Not all interruptions are equal. Decide on which non-urgent form of communication you’ll use. Most people we spoke to said emails are easier to ignore than other forms. Find what channel or tool makes the most sense for your co-workers and use that when you need something. Consider providing context around urgency when you contact someone.
Ask if someone’s free before getting to what you need. It seems almost too easy, but simply asking if someone’s available before jumping into your ask can avoid most face-to-face interruptions.
Have set ‘office hours.’ If your job involves being available to others for questions, set aside dedicated time rather than being always around. This way people know when they can interrupt and you can schedule your day around those periods.”
Beyond cost savings, easier access to talented employees is one of the biggest reasons employers consider supporting remote work. Especially for startups and high-growth companies, the talent supply is limited and in high demand, making hiring very competitive, especially for technical roles.
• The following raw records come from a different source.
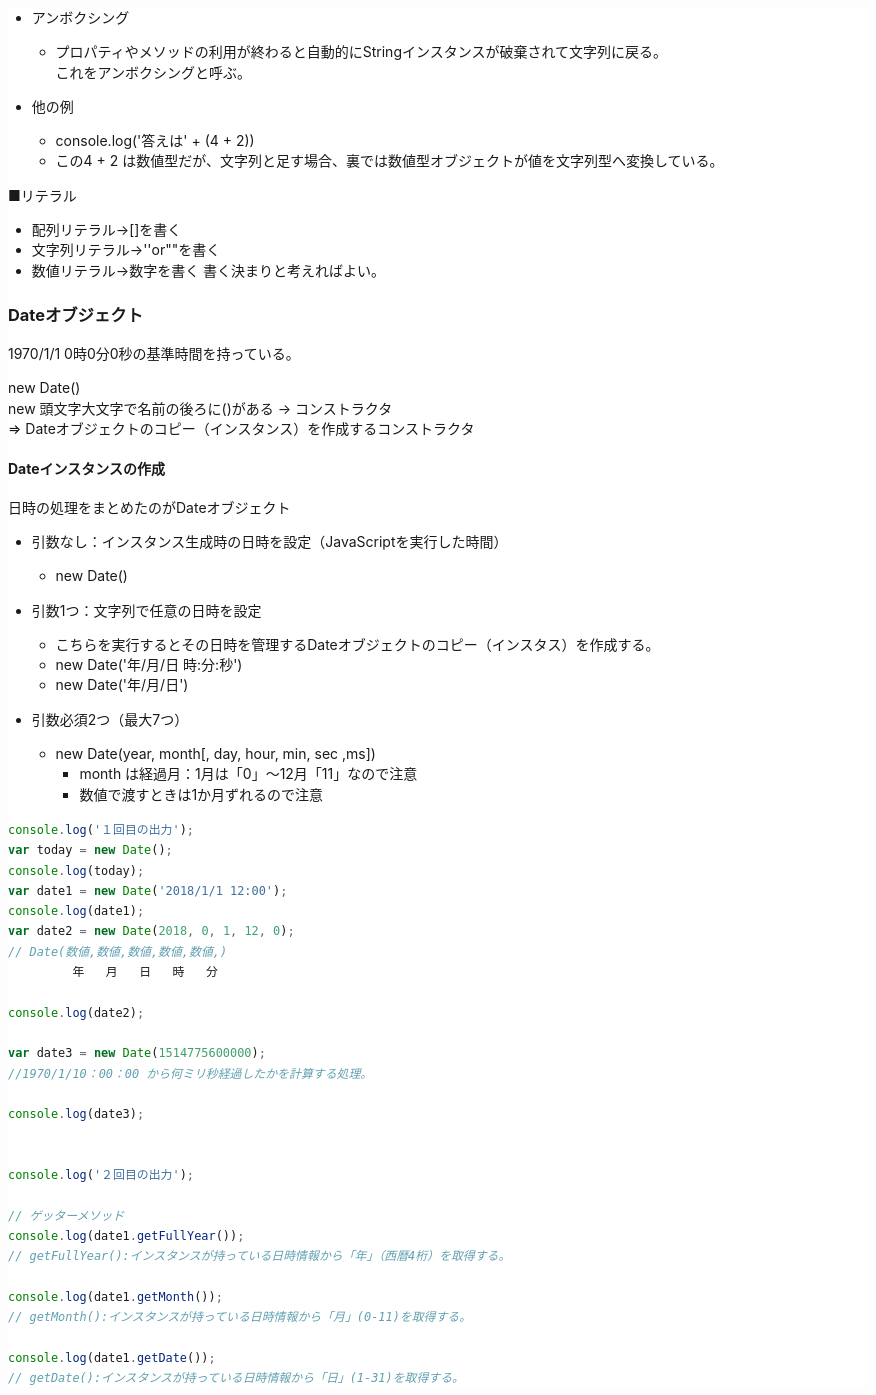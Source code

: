 - アンボクシング
	- プロパティやメソッドの利用が終わると自動的にStringインスタンスが破棄されて文字列に戻る。  
		これをアンボクシングと呼ぶ。

- 他の例
	- console.log('答えは' + (4 + 2))
	- この4 + 2 は数値型だが、文字列と足す場合、裏では数値型オブジェクトが値を文字列型へ変換している。

■リテラル  
- 配列リテラル→[]を書く
- 文字列リテラル→''or""を書く
- 数値リテラル→数字を書く
書く決まりと考えればよい。  

### Dateオブジェクト

1970/1/1 0時0分0秒の基準時間を持っている。

new Date()  
new 頭文字大文字で名前の後ろに()がある → コンストラクタ  
⇒ Dateオブジェクトのコピー（インスタンス）を作成するコンストラクタ  

#### Dateインスタンスの作成
日時の処理をまとめたのがDateオブジェクト

- 引数なし：インスタンス生成時の日時を設定（JavaScriptを実行した時間）
	- new Date()

- 引数1つ：文字列で任意の日時を設定
	- こちらを実行するとその日時を管理するDateオブジェクトのコピー（インスタス）を作成する。
	- new Date('年/月/日 時:分:秒')
	- new Date('年/月/日')

- 引数必須2つ（最大7つ）
	- new Date(year, month[, day, hour, min, sec ,ms])
		- month は経過月：1月は「0」～12月「11」なので注意
		- 数値で渡すときは1か月ずれるので注意


```js
console.log('１回目の出力');
var today = new Date();
console.log(today);
var date1 = new Date('2018/1/1 12:00');
console.log(date1);
var date2 = new Date(2018, 0, 1, 12, 0);
// Date(数値,数値,数値,数値,数値,)
         年   月   日   時   分

console.log(date2);

var date3 = new Date(1514775600000);
//1970/1/10：00：00 から何ミリ秒経過したかを計算する処理。

console.log(date3);


console.log('２回目の出力');

// ゲッターメソッド
console.log(date1.getFullYear());
// getFullYear():インスタンスが持っている日時情報から「年」（西暦4桁）を取得する。

console.log(date1.getMonth());
// getMonth():インスタンスが持っている日時情報から「月」(0-11)を取得する。

console.log(date1.getDate());
// getDate():インスタンスが持っている日時情報から「日」(1-31)を取得する。
```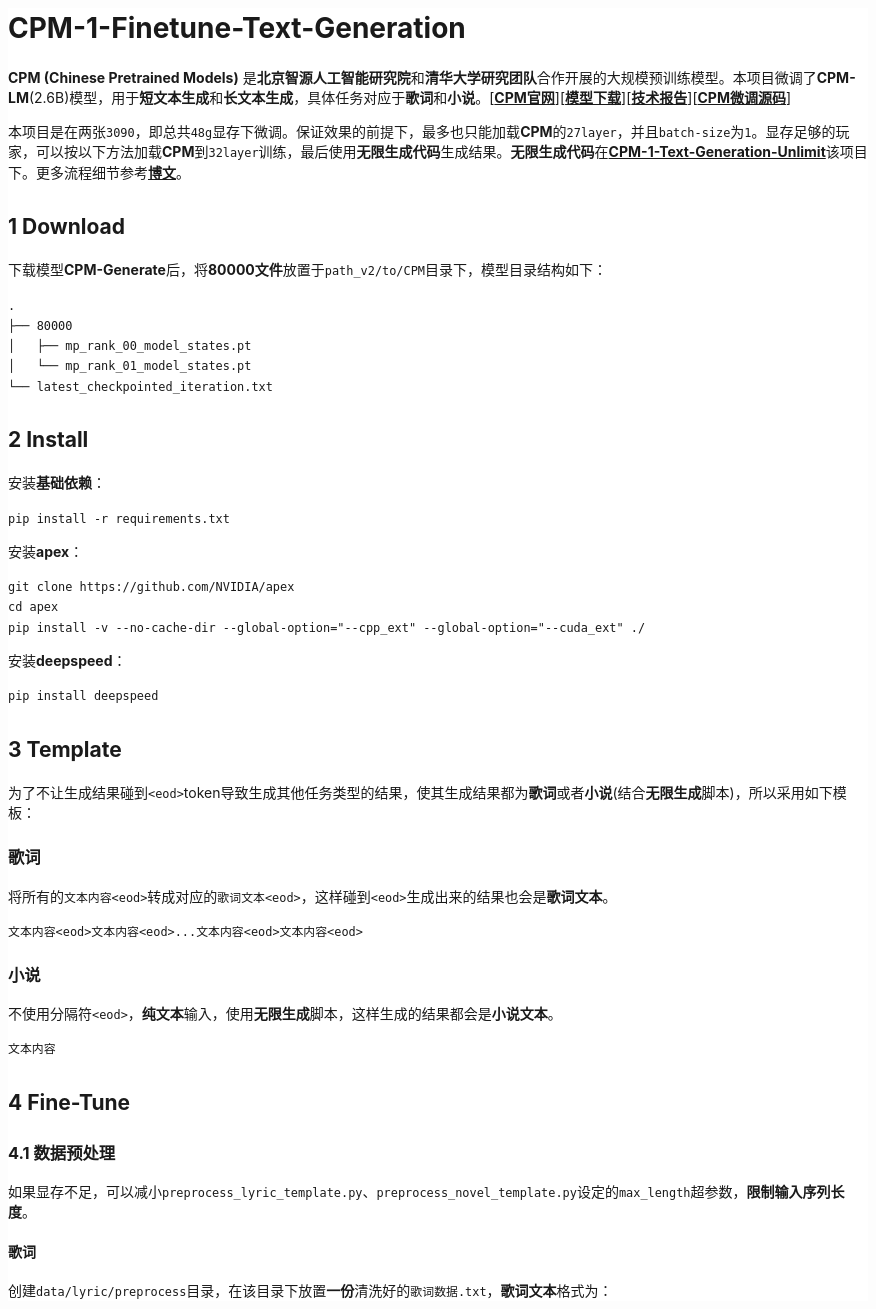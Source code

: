 # CPM-1-Finetune-Text-Generation
**CPM (Chinese Pretrained Models)** 是**北京智源人工智能研究院**和**清华大学研究团队**合作开展的大规模预训练模型。本项目微调了**CPM-LM**(2.6B)模型，用于**短文本生成**和**长文本生成**，具体任务对应于**歌词**和**小说**。[[**CPM官网**](https://cpm.baai.ac.cn/)][[**模型下载**](https://cpm.baai.ac.cn/download.html)][[**技术报告**](https://arxiv.org/abs/2012.00413)][[**CPM微调源码**](https://github.com/TsinghuaAI/CPM-1-Finetune)]

本项目是在两张`3090`，即总共`48g`显存下微调。保证效果的前提下，最多也只能加载**CPM**的`27layer`，并且`batch-size`为`1`。显存足够的玩家，可以按以下方法加载**CPM**到`32layer`训练，最后使用**无限生成代码**生成结果。**无限生成代码**在[**CPM-1-Text-Generation-Unlimit**](https://github.com/zhenhao-huang/CPM-1-Text-Generation-Unlimit)该项目下。更多流程细节参考[**博文**](https://blog.csdn.net/weixin_41611054/article/details/118522551)。
## 1 Download
下载模型**CPM-Generate**后，将**80000文件**放置于`path_v2/to/CPM`目录下，模型目录结构如下：

    .
    ├── 80000
    │   ├── mp_rank_00_model_states.pt
    │   └── mp_rank_01_model_states.pt
    └── latest_checkpointed_iteration.txt
## 2 Install
安装**基础依赖**：

    pip install -r requirements.txt
安装**apex**：

    git clone https://github.com/NVIDIA/apex
    cd apex
    pip install -v --no-cache-dir --global-option="--cpp_ext" --global-option="--cuda_ext" ./
安装**deepspeed**：

    pip install deepspeed
## 3 Template
为了不让生成结果碰到`<eod>`token导致生成其他任务类型的结果，使其生成结果都为**歌词**或者**小说**(结合**无限生成**脚本)，所以采用如下模板：
### 歌词
将所有的`文本内容<eod>`转成对应的`歌词文本<eod>`，这样碰到`<eod>`生成出来的结果也会是**歌词文本**。

    文本内容<eod>文本内容<eod>...文本内容<eod>文本内容<eod>
### 小说
不使用分隔符`<eod>`，**纯文本**输入，使用**无限生成**脚本，这样生成的结果都会是**小说文本**。

    文本内容
## 4 Fine-Tune
### 4.1 数据预处理
如果显存不足，可以减小`preprocess_lyric_template.py`、`preprocess_novel_template.py`设定的`max_length`超参数，**限制输入序列长度**。
#### 歌词
创建`data/lyric/preprocess`目录，在该目录下放置**一份**清洗好的`歌词数据.txt`，**歌词文本**格式为：
    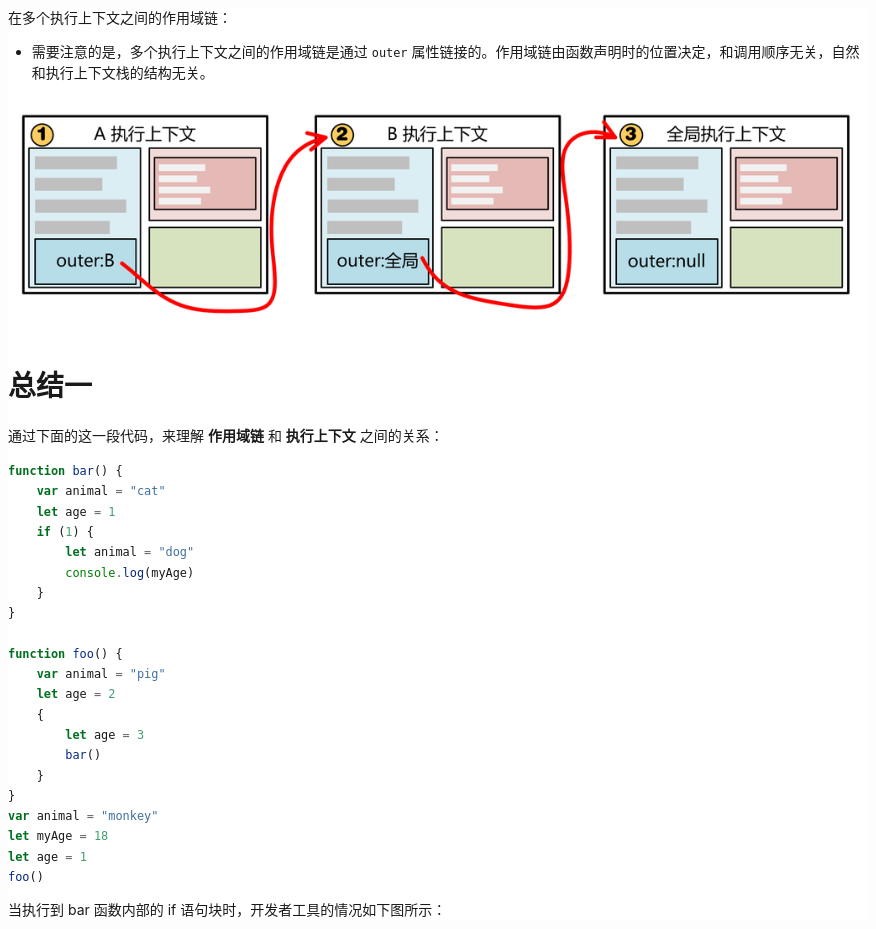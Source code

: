 在多个执行上下文之间的作用域链：

- 需要注意的是，多个执行上下文之间的作用域链是通过 `outer` 属性链接的。作用域链由函数声明时的位置决定，和调用顺序无关，自然和执行上下文栈的结构无关。

![image-20210905225136348](06%E4%BD%9C%E7%94%A8%E5%9F%9F%E9%93%BE%E5%92%8C%E9%97%AD%E5%8C%85/image-20210905225136348.png)



# 总结一

通过下面的这一段代码，来理解 **作用域链** 和 **执行上下文** 之间的关系：

```js
function bar() {
    var animal = "cat"
    let age = 1
    if (1) {
        let animal = "dog"
        console.log(myAge)
    }
}

function foo() {
    var animal = "pig"
    let age = 2
    {
        let age = 3
        bar()
    }
}
var animal = "monkey"
let myAge = 18
let age = 1
foo()
```

当执行到 bar 函数内部的 if 语句块时，开发者工具的情况如下图所示：
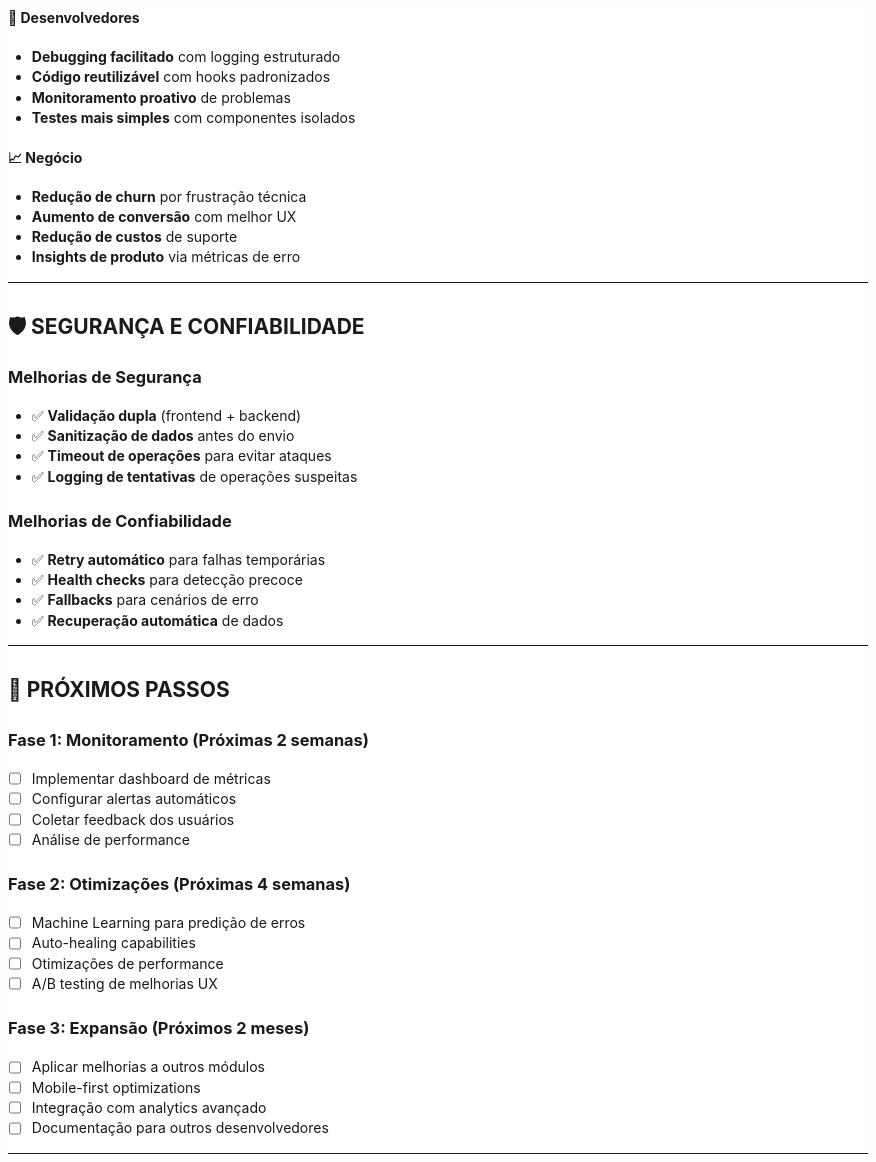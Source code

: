 #### **🔧 Desenvolvedores**  
- **Debugging facilitado** com logging estruturado
- **Código reutilizável** com hooks padronizados
- **Monitoramento proativo** de problemas
- **Testes mais simples** com componentes isolados

#### **📈 Negócio**
- **Redução de churn** por frustração técnica
- **Aumento de conversão** com melhor UX
- **Redução de custos** de suporte
- **Insights de produto** via métricas de erro

---

## 🛡️ SEGURANÇA E CONFIABILIDADE

### **Melhorias de Segurança**
- ✅ **Validação dupla** (frontend + backend) 
- ✅ **Sanitização de dados** antes do envio
- ✅ **Timeout de operações** para evitar ataques
- ✅ **Logging de tentativas** de operações suspeitas

### **Melhorias de Confiabilidade**
- ✅ **Retry automático** para falhas temporárias
- ✅ **Health checks** para detecção precoce
- ✅ **Fallbacks** para cenários de erro
- ✅ **Recuperação automática** de dados

---

## 🚀 PRÓXIMOS PASSOS

### **Fase 1: Monitoramento** (Próximas 2 semanas)
- [ ] Implementar dashboard de métricas
- [ ] Configurar alertas automáticos  
- [ ] Coletar feedback dos usuários
- [ ] Análise de performance

### **Fase 2: Otimizações** (Próximas 4 semanas)
- [ ] Machine Learning para predição de erros
- [ ] Auto-healing capabilities
- [ ] Otimizações de performance
- [ ] A/B testing de melhorias UX

### **Fase 3: Expansão** (Próximos 2 meses)
- [ ] Aplicar melhorias a outros módulos
- [ ] Mobile-first optimizations
- [ ] Integração com analytics avançado
- [ ] Documentação para outros desenvolvedores

---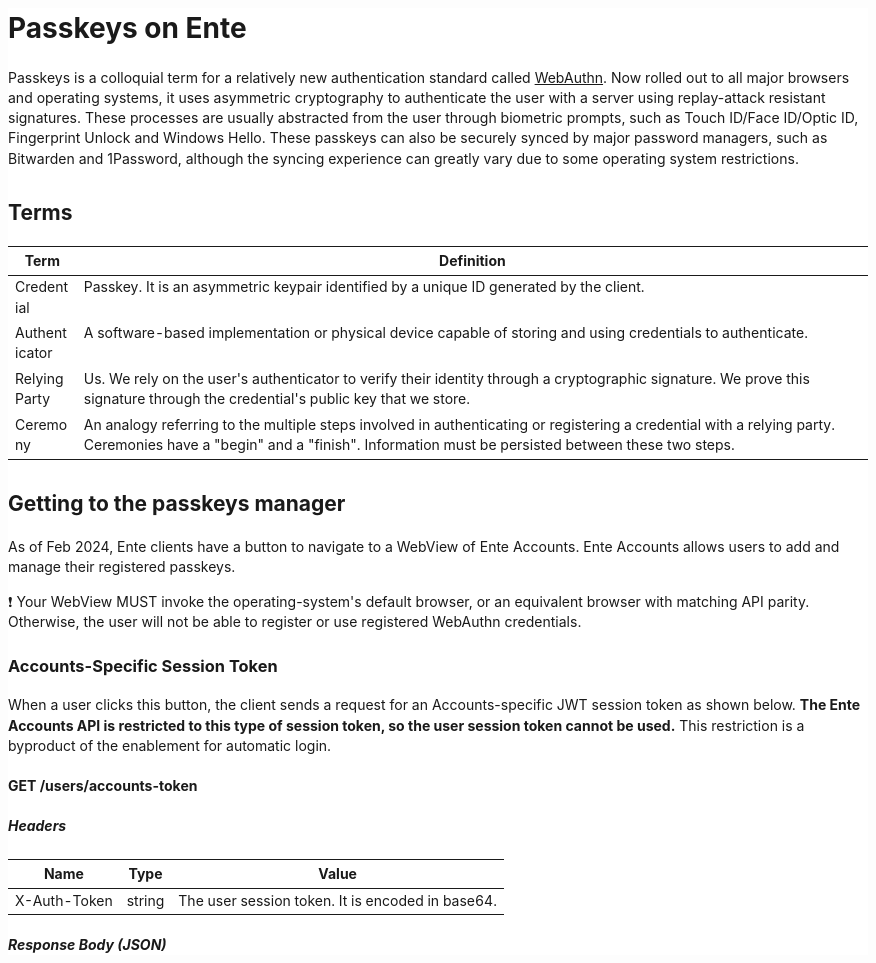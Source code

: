 # Passkeys on Ente

Passkeys is a colloquial term for a relatively new authentication standard
called [WebAuthn](https://en.wikipedia.org/wiki/WebAuthn). Now rolled out to all
major browsers and operating systems, it uses asymmetric cryptography to
authenticate the user with a server using replay-attack resistant signatures.
These processes are usually abstracted from the user through biometric prompts,
such as Touch ID/Face ID/Optic ID, Fingerprint Unlock and Windows Hello. These
passkeys can also be securely synced by major password managers, such as
Bitwarden and 1Password, although the syncing experience can greatly vary due to
some operating system restrictions.

## Terms

| Term          | Definition                                                                                                                                                                                                               |
| ------------- | ------------------------------------------------------------------------------------------------------------------------------------------------------------------------------------------------------------------------ |
| Credential    | Passkey. It is an asymmetric keypair identified by a unique ID generated by the client.                                                                                                                                  |
| Authenticator | A software-based implementation or physical device capable of storing and using credentials to authenticate.                                                                                                             |
| Relying Party | Us. We rely on the user's authenticator to verify their identity through a cryptographic signature. We prove this signature through the credential's public key that we store.                                           |
| Ceremony      | An analogy referring to the multiple steps involved in authenticating or registering a credential with a relying party. Ceremonies have a "begin" and a "finish". Information must be persisted between these two steps. |

## Getting to the passkeys manager

As of Feb 2024, Ente clients have a button to navigate to a WebView of Ente
Accounts. Ente Accounts allows users to add and manage their registered
passkeys.

❗ Your WebView MUST invoke the operating-system's default browser, or an
equivalent browser with matching API parity. Otherwise, the user will not be
able to register or use registered WebAuthn credentials.

### Accounts-Specific Session Token

When a user clicks this button, the client sends a request for an
Accounts-specific JWT session token as shown below. **The Ente Accounts API is
restricted to this type of session token, so the user session token cannot be
used.** This restriction is a byproduct of the enablement for automatic login.

#### GET /users/accounts-token

##### Headers

| Name         | Type   | Value                                            |
| ------------ | ------ | ------------------------------------------------ |
| X-Auth-Token | string | The user session token. It is encoded in base64. |

##### Response Body (JSON)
Being able to hire outside traditional tech hubs like the San Francisco Bay Area or greater New York City means people can find the talent they want almost anywhere in the world.* Even in less competitive industries, advances in technology make remote work feasible in many roles, granting those employers access to a much broader and more specialized workforce.
A lot of hiring best practices are similar across in-office and remote roles—for example, clarity about the role, sourcing a high-quality applicant pool, and being explicit about cultural values. These practices become even more important when hiring for remote roles. Candidates will be working in physically isolated locales, so small issues can be magnified. We won’t cover all the ins-and-outs of standard good hiring practices, which you can find in our Guide to Technical Recruiting and Hiring as a companion to this section.